Collected data entries:
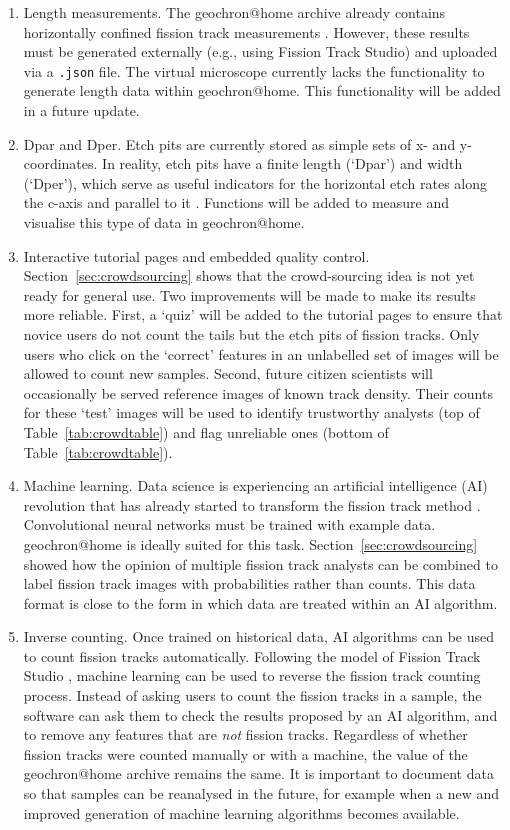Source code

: \documentclass{article}
\begin{document}
\begin{enumerate}
\item Length measurements. The geochron@home archive already contains
  horizontally confined fission track measurements \citep{tamer2025}.
  However, these results must be generated externally (e.g., using
  Fission Track Studio) and uploaded via a \texttt{.json} file.  The
  virtual microscope currently lacks the functionality to generate
  length data within geochron@home. This functionality will be added
  in a future update.
\item Dpar and Dper. Etch pits are currently stored as simple sets of
  x- and y-coordinates.  In reality, etch pits have a finite length
  (`Dpar') and width (`Dper'), which serve as useful indicators for
  the horizontal etch rates along the c-axis and parallel to it
  \citep{donelick1993}. Functions will be added to measure and
  visualise this type of data in geochron@home.
\item Interactive tutorial pages and embedded quality
  control. Section~\ref{sec:crowdsourcing} shows that the
  crowd-sourcing idea is not yet ready for general use. Two
  improvements will be made to make its results more reliable. First,
  a `quiz' will be added to the tutorial pages to ensure that novice
  users do not count the tails but the etch pits of fission
  tracks. Only users who click on the `correct' features in an
  unlabelled set of images will be allowed to count new
  samples. Second, future citizen scientists will occasionally be
  served reference images of known track density. Their counts for
  these `test' images will be used to identify trustworthy analysts
  (top of Table~\ref{tab:crowdtable}) and flag unreliable ones (bottom
  of Table~\ref{tab:crowdtable}).
\item Machine learning. Data science is experiencing an artificial
  intelligence (AI) revolution that has already started to transform
  the fission track method \citep{nachtergaele2020}.  Convolutional
  neural networks must be trained with example data. geochron@home is
  ideally suited for this task. Section~\ref{sec:crowdsourcing} showed
  how the opinion of multiple fission track analysts can be combined
  to label fission track images with probabilities rather than
  counts. This data format is close to the form in which data are
  treated within an AI algorithm.
\item Inverse counting. Once trained on historical data, AI algorithms
  can be used to count fission tracks automatically. Following the
  model of Fission Track Studio \citep{gleadow2009, gleadow2019},
  machine learning can be used to reverse the fission track counting
  process. Instead of asking users to count the fission tracks in a
  sample, the software can ask them to check the results proposed by
  an AI algorithm, and to remove any features that are \emph{not}
  fission tracks.  Regardless of whether fission tracks were counted
  manually or with a machine, the value of the geochron@home archive
  remains the same. It is important to document data so that samples
  can be reanalysed in the future, for example when a new and improved
  generation of machine learning algorithms becomes available.
\end{enumerate}
\end{document}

— About this exercise —
Looking at the records above, please output exactly the lines that run from the one holding "can be reanalysed" to the final line, and only those.

— Written response —
  can be reanalysed in the future, for example when a new and improved
  generation of machine learning algorithms becomes available.
\end{enumerate}
\end{document}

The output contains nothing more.